> _ENTRIES SUPPLIED_

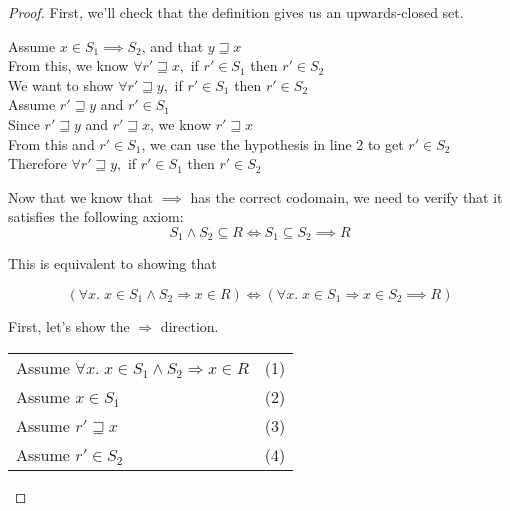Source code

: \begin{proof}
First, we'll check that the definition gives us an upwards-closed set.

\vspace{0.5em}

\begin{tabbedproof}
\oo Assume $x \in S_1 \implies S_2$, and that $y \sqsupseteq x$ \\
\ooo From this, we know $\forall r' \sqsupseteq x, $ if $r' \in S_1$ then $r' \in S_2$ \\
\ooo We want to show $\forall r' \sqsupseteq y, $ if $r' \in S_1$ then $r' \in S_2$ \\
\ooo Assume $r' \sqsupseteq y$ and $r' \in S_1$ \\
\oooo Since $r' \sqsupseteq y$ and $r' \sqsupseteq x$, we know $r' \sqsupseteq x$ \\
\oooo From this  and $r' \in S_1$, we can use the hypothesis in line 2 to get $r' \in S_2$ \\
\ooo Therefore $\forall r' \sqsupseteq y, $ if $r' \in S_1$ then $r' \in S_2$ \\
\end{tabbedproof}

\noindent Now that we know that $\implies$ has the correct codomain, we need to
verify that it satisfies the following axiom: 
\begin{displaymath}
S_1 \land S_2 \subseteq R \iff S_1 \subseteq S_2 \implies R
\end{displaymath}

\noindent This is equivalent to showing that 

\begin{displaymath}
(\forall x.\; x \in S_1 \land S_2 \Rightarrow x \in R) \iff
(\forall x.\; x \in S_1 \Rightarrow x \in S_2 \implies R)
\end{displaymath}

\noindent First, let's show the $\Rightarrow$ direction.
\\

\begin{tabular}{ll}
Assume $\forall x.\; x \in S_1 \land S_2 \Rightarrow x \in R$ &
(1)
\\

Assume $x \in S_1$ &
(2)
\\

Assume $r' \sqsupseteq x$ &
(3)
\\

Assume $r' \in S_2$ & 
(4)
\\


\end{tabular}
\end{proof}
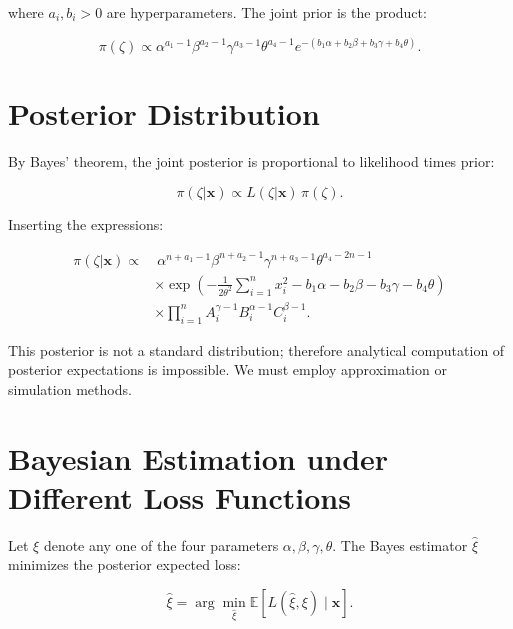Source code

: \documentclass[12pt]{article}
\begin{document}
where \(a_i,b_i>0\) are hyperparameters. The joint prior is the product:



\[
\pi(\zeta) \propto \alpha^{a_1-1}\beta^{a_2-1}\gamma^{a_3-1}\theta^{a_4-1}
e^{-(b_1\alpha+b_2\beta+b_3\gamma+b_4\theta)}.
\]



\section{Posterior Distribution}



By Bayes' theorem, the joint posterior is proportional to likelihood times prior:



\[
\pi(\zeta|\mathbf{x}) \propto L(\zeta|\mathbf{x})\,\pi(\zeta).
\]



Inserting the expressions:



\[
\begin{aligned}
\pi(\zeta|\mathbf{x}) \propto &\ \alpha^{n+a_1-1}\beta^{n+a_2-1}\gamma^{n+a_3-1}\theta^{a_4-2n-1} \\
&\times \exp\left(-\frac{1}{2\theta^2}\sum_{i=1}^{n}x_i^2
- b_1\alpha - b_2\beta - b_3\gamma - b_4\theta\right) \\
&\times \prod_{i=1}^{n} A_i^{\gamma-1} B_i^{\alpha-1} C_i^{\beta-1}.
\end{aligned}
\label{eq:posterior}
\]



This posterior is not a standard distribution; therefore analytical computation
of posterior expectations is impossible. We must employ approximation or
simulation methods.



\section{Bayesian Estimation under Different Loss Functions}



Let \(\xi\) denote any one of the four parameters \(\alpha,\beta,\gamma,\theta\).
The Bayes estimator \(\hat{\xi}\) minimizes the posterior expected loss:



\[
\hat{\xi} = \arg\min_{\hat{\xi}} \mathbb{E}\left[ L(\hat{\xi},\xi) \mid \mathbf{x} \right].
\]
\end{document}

> _TASK GOAL_
Each of the entries above must be output exactly, with none of the pictures.

> _RESPONSE AREA_
Source code

: \begin{proof}
First, we'll check that the definition gives us an upwards-closed set.

\vspace{0.5em}

\begin{tabbedproof}
\oo Assume $x \in S_1 \implies S_2$, and that $y \sqsupseteq x$ \\
\ooo From this, we know $\forall r' \sqsupseteq x, $ if $r' \in S_1$ then $r' \in S_2$ \\
\ooo We want to show $\forall r' \sqsupseteq y, $ if $r' \in S_1$ then $r' \in S_2$ \\
\ooo Assume $r' \sqsupseteq y$ and $r' \in S_1$ \\
\oooo Since $r' \sqsupseteq y$ and $r' \sqsupseteq x$, we know $r' \sqsupseteq x$ \\
\oooo From this  and $r' \in S_1$, we can use the hypothesis in line 2 to get $r' \in S_2$ \\
\ooo Therefore $\forall r' \sqsupseteq y, $ if $r' \in S_1$ then $r' \in S_2$ \\
\end{tabbedproof}

\noindent Now that we know that $\implies$ has the correct codomain, we need to
verify that it satisfies the following axiom: 
\begin{displaymath}
S_1 \land S_2 \subseteq R \iff S_1 \subseteq S_2 \implies R
\end{displaymath}

\noindent This is equivalent to showing that 

\begin{displaymath}
(\forall x.\; x \in S_1 \land S_2 \Rightarrow x \in R) \iff
(\forall x.\; x \in S_1 \Rightarrow x \in S_2 \implies R)
\end{displaymath}

\noindent First, let's show the $\Rightarrow$ direction.
\\

\begin{tabular}{ll}
Assume $\forall x.\; x \in S_1 \land S_2 \Rightarrow x \in R$ &
(1)
\\

Assume $x \in S_1$ &
(2)
\\

Assume $r' \sqsupseteq x$ &
(3)
\\

Assume $r' \in S_2$ & 
(4)
\\


\end{tabular}
\end{proof}
Source code

: \documentclass[12pt]{article}
\begin{document}
where \(a_i,b_i>0\) are hyperparameters. The joint prior is the product:



\[
\pi(\zeta) \propto \alpha^{a_1-1}\beta^{a_2-1}\gamma^{a_3-1}\theta^{a_4-1}
e^{-(b_1\alpha+b_2\beta+b_3\gamma+b_4\theta)}.
\]



\section{Posterior Distribution}



By Bayes' theorem, the joint posterior is proportional to likelihood times prior:



\[
\pi(\zeta|\mathbf{x}) \propto L(\zeta|\mathbf{x})\,\pi(\zeta).
\]



Inserting the expressions:



\[
\begin{aligned}
\pi(\zeta|\mathbf{x}) \propto &\ \alpha^{n+a_1-1}\beta^{n+a_2-1}\gamma^{n+a_3-1}\theta^{a_4-2n-1} \\
&\times \exp\left(-\frac{1}{2\theta^2}\sum_{i=1}^{n}x_i^2
- b_1\alpha - b_2\beta - b_3\gamma - b_4\theta\right) \\
&\times \prod_{i=1}^{n} A_i^{\gamma-1} B_i^{\alpha-1} C_i^{\beta-1}.
\end{aligned}
\label{eq:posterior}
\]



This posterior is not a standard distribution; therefore analytical computation
of posterior expectations is impossible. We must employ approximation or
simulation methods.



\section{Bayesian Estimation under Different Loss Functions}



Let \(\xi\) denote any one of the four parameters \(\alpha,\beta,\gamma,\theta\).
The Bayes estimator \(\hat{\xi}\) minimizes the posterior expected loss:



\[
\hat{\xi} = \arg\min_{\hat{\xi}} \mathbb{E}\left[ L(\hat{\xi},\xi) \mid \mathbf{x} \right].
\]
\end{document}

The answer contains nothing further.